An alternate technique for creating remote hybrids with desirable qualities considerably across species or genera, which cannot be achieved by the traditional approach of sexual hybridization, is somatic cell hybridization, parasexual hybridization, or protoplast fusion.

The limitations of somatic hybridisation are:

The created plants are not always healthy and fruitful.
The regenerated plants produced through somatic hybridization occasionally display diversity for a variety of causes, including soma clonal variations, chromosomal elimination, organelle segregation, etc.
However, it does not necessarily result in the production of viable seeds, making the fusion of distant plant genera feasible.
Genetic instability can occasionally result from protoplast fusion.
The effective manifestation of a certain characteristic is not necessarily ensured by somatic hybridization.
There are only a few selection criteria.

Somatic hybridization offers a revolutionary approach to plant breeding. It enables the creation of hybrid plants with desirable traits by fusing protoplasts from different species. Unlike traditional methods, somatic hybridization does not rely on sexual reproduction, thus overcoming species barriers. While it presents numerous advantages such as enhanced genetic variation and the creation of novel varieties, somatic hybridization also faces limitations such as genetic instability and the occasional production of unhealthy plants. Despite these challenges, somatic hybridization remains a promising tool for meeting the growing demands of agriculture and biotechnology in the future.

Also Read:

Difference Between Cybrids and Hybrids

Plant Breeding

What is Triple Fusion?

Which Chemical is Used in Somatic Hybridization?

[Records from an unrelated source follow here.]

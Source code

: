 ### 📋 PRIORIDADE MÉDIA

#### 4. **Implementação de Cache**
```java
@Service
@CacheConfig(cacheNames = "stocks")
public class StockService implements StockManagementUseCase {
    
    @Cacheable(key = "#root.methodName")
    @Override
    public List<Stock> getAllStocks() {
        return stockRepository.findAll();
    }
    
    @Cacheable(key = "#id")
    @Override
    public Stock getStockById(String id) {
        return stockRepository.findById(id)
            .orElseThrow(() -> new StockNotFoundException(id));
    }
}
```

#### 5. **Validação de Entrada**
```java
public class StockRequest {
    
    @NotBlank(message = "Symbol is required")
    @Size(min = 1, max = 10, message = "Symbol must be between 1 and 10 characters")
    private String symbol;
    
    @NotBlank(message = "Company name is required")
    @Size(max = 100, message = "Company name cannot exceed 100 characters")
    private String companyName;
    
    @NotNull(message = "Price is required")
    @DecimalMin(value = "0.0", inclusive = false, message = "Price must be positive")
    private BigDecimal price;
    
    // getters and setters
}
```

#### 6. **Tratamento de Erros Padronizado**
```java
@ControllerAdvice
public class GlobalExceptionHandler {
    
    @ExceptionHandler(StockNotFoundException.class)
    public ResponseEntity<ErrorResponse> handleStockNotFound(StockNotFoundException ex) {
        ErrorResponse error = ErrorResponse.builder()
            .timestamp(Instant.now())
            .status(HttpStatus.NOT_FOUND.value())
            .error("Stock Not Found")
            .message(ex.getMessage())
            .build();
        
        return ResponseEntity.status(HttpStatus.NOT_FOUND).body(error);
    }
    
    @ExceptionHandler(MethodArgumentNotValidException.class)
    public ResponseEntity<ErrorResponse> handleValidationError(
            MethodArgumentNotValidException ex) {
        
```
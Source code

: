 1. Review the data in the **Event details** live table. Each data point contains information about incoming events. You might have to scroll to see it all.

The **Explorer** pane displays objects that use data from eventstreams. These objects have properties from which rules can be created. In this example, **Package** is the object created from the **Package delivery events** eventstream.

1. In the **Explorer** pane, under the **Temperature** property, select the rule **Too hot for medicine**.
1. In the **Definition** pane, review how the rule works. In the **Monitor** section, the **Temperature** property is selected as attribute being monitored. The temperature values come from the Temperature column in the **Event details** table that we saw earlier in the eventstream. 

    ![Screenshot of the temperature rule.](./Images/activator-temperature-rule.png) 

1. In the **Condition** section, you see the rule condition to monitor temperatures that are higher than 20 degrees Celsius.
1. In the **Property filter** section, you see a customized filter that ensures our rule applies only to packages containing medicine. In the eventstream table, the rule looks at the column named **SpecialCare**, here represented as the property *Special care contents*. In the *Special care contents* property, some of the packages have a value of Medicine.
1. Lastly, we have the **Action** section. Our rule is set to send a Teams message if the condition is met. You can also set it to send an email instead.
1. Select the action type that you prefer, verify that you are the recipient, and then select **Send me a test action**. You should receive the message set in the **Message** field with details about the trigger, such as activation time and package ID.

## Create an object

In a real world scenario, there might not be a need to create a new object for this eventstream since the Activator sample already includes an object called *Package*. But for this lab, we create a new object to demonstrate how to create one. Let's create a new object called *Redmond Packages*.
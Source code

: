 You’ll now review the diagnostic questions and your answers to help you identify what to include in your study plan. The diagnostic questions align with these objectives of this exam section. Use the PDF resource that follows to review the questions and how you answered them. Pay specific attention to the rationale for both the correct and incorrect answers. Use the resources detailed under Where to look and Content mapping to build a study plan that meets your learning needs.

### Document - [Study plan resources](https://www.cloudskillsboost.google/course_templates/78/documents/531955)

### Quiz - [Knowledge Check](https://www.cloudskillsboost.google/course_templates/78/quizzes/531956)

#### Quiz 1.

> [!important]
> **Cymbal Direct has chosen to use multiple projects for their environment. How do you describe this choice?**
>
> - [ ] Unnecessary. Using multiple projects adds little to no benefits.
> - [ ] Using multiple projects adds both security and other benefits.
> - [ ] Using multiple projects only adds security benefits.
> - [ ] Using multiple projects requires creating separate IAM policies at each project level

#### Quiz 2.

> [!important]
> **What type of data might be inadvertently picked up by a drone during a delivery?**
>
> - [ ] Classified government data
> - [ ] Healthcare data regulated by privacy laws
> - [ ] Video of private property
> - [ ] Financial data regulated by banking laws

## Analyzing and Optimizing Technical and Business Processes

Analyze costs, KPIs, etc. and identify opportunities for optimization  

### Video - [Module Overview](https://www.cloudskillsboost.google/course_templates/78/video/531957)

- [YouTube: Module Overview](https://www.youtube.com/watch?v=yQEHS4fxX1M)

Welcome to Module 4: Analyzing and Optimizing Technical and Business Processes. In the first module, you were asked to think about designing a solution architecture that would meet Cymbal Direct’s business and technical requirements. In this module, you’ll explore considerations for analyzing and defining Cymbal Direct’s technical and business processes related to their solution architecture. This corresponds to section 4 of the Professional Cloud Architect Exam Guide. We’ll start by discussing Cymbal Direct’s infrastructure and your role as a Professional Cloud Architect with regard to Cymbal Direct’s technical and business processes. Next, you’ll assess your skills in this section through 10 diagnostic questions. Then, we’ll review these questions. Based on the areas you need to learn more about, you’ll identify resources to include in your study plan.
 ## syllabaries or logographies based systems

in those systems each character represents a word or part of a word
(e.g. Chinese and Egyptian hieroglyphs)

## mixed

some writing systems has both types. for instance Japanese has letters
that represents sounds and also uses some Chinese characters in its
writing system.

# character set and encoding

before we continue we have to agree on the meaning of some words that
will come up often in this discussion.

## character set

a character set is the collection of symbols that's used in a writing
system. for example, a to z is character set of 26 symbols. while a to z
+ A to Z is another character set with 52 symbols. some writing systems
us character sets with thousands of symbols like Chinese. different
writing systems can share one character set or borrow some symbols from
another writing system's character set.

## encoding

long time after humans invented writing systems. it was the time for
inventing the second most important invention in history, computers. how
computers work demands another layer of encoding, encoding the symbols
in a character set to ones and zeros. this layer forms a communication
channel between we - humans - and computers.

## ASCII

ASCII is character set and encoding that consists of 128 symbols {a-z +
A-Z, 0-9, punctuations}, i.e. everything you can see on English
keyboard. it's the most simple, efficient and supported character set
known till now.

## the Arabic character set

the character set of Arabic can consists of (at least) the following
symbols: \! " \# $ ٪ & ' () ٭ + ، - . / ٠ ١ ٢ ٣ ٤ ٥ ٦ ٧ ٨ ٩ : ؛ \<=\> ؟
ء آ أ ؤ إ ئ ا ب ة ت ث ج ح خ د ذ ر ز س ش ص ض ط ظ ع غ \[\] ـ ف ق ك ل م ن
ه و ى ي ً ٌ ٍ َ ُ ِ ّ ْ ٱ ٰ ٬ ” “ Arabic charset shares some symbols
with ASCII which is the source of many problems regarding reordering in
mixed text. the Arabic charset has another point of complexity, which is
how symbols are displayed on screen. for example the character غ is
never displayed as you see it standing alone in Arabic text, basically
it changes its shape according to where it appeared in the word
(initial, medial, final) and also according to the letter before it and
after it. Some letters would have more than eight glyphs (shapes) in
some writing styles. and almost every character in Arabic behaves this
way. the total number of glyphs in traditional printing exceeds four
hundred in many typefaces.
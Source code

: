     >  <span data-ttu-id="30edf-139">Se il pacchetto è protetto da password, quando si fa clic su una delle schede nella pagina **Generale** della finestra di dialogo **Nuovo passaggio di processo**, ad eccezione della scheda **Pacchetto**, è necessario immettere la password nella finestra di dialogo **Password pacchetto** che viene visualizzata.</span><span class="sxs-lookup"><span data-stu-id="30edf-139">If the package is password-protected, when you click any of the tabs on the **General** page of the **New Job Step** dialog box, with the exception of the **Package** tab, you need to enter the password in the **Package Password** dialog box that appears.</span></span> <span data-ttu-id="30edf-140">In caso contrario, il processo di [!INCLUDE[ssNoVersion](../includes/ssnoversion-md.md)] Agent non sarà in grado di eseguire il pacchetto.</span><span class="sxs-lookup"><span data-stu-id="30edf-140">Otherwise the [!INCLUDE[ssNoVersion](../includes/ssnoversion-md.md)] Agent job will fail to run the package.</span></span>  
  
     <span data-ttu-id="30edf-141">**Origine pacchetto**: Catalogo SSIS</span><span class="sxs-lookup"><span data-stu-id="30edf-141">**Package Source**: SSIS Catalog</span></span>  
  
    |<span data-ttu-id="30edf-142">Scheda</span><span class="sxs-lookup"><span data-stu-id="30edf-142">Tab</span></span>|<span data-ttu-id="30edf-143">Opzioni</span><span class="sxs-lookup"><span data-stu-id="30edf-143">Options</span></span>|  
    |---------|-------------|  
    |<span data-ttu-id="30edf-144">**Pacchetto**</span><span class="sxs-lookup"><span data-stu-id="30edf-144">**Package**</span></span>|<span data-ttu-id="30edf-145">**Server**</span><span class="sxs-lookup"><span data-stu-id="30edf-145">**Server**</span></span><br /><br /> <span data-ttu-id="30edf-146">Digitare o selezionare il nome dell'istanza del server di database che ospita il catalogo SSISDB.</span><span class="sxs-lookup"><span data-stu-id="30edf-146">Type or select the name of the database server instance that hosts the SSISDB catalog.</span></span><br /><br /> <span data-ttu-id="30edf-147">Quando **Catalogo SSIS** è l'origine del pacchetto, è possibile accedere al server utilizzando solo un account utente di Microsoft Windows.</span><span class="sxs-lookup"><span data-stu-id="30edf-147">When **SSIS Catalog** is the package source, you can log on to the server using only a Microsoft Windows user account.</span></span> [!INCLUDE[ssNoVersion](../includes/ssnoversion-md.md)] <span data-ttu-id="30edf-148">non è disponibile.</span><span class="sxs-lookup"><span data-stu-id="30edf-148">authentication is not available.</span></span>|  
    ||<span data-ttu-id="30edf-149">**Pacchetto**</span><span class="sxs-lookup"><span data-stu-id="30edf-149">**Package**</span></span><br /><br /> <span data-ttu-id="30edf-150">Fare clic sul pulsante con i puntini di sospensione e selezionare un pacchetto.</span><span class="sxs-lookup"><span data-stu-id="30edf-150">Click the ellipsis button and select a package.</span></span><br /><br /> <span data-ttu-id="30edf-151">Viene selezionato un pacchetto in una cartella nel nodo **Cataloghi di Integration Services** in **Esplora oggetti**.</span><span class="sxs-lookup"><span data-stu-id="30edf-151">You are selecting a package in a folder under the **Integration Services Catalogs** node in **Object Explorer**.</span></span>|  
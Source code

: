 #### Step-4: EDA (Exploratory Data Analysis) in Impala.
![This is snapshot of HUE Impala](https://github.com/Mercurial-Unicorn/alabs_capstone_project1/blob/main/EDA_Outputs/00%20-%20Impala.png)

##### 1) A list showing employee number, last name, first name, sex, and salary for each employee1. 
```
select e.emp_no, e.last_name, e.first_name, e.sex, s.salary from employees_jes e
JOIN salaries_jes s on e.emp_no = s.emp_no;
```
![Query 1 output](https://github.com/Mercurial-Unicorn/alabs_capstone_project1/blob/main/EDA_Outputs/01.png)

No specific chemical is universally used in somatic hybridization, but commonly, polyethylene glycol (PEG) is used to promote protoplast fusion.

What is the Difference Between Somatic Hybridization and Somaclone?

Somatic hybridization involves the fusion of protoplasts from different plant species to create hybrid plants, while somaclone refers to plants regenerated from a single somatic cell or tissue culture, often through genetic variation or mutation.